AKIOS Radar supports both modes. In real-time mode, the DAG and embedding projections update live as the agent executes. This is essential for monitoring high-stakes agent sessions where an operator needs to intervene if the trajectory deviates. The real-time projection uses incremental UMAP updates to avoid the cost of re-fitting the entire model at each step.

In post-hoc mode, the full trajectory is available for forensic analysis. Operators can replay the agent's execution, examining each decision point and understanding why the agent chose the path it did. This mode is critical for incident review, compliance audits, and improving agent policies.

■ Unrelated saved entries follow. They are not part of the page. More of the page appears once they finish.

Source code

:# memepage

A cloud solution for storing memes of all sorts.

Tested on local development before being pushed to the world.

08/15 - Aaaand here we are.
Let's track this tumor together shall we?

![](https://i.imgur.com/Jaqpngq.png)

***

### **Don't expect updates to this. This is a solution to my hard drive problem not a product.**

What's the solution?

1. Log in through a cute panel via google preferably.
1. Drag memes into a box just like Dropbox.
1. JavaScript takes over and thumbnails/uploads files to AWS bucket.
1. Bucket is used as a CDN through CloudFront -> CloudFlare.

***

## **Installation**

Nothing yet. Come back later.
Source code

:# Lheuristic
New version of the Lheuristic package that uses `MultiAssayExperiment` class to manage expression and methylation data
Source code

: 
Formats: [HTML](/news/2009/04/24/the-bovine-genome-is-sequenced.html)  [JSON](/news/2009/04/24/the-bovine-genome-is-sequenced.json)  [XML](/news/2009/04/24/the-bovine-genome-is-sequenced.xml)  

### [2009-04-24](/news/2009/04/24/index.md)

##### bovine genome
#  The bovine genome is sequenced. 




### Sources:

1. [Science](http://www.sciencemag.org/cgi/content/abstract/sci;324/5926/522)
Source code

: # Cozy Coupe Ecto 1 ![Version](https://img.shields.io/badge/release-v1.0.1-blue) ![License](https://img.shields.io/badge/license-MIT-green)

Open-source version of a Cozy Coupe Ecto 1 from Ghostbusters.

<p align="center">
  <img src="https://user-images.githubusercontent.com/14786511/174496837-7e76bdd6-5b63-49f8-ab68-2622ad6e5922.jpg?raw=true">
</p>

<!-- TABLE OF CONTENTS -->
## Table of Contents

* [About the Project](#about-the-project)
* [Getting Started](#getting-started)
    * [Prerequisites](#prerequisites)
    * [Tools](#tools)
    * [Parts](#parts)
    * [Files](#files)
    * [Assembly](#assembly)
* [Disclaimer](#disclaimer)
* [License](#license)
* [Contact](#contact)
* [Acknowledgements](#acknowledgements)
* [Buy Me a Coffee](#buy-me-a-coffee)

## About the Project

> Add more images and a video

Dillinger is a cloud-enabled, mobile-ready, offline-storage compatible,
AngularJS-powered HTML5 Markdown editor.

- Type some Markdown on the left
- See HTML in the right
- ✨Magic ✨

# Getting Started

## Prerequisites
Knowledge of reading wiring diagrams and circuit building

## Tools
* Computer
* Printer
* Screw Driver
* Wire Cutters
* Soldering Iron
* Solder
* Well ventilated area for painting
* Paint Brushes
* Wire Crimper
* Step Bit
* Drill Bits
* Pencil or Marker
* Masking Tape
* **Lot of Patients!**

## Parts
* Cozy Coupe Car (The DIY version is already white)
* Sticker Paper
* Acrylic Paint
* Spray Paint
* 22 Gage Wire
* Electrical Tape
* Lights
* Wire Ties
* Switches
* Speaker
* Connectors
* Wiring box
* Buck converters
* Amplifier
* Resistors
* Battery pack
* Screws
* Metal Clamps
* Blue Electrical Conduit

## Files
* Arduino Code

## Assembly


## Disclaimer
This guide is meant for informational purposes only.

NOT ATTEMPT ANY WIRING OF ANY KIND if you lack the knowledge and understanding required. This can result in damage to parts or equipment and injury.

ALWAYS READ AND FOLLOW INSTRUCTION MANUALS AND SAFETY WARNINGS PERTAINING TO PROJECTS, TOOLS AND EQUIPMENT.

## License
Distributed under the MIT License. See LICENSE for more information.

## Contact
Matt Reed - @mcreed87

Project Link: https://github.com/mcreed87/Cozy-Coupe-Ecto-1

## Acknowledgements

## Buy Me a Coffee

Toward Trajectory-Native Interfaces

The chat interface was designed for conversations between humans. Agent execution is not a conversation—it is a computation. The tools we build for monitoring agents should reflect this fundamental difference. DAG rendering shows the structure of what happened. Embedding projection shows the semantics of what happened. Together, they give operators the visibility they need to trust, debug, and improve autonomous systems.

The agent's trajectory is the new log file. It is time we learned to read it.